Auf der Reise habe ich ein Land erlebt, das hungrig ist nach Freiheit, und das gleichzeitig unsicher wirkt, wo es diese Freiheit finden möchte. Ein Land in der Defensive. Seit Jahrzehnten misst sich Großbritannien an der Bedeutung der eigenen Vergangenheit, der Satz des früheren US-Außenministers Dean Acheson von 1962 stimmt bis heute: »England hat ein Empire verloren, aber noch keine neue Rolle gefunden.« Als Beobachter stolpert man über die Vergangenheit, fast jeden Tag und überall, bei Erinnerungsfeiern für Kriegsopfer und Veteranen, bei Aufführungen historischer Schlachten, bei Sammlern von Kriegsdevotionalien, an all den Denkmälern, Obelisken und Gedächtnistafeln, die von Inverness bis Portsmouth an das glorreiche Gestern erinnern.
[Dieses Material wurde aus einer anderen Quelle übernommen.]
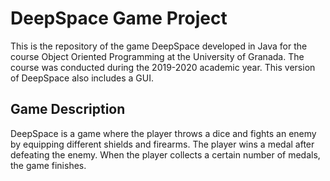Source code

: # DeepSpace Game Project

This is the repository of the game DeepSpace developed in Java for the course Object Oriented Programming at the University of Granada. The course was conducted during the 2019-2020 academic year. This version of DeepSpace also includes a GUI.

## Game Description

DeepSpace is a game where the player throws a dice and fights an enemy by equipping different shields and firearms. The player wins a medal after defeating the enemy. When the player collects a certain number of medals, the game finishes.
Anders als in den meisten europäischen Staaten, deren Eliten im Verlauf des 20. Jahrhunderts immer wieder gewaltsam ausgetauscht wurden, ist das britische Establishment mehr oder weniger stabil geblieben. Dieselben Privatschulen und Universitäten, die schon seit Ewigkeiten Minister, Beamte, Richter und Generäle produzieren, tun das auch weiterhin. Immer noch prägen reiche Familien das Land, jahrhundertealte Netzwerke und Verbindungen. Nicht zufällig sind es die oberen Schichten, die so gerne in die Vergangenheit blicken, auf die alte Größe. Die Sehnsucht der Eliten nach dem Damals zog sich auch durch das EU-Referendum.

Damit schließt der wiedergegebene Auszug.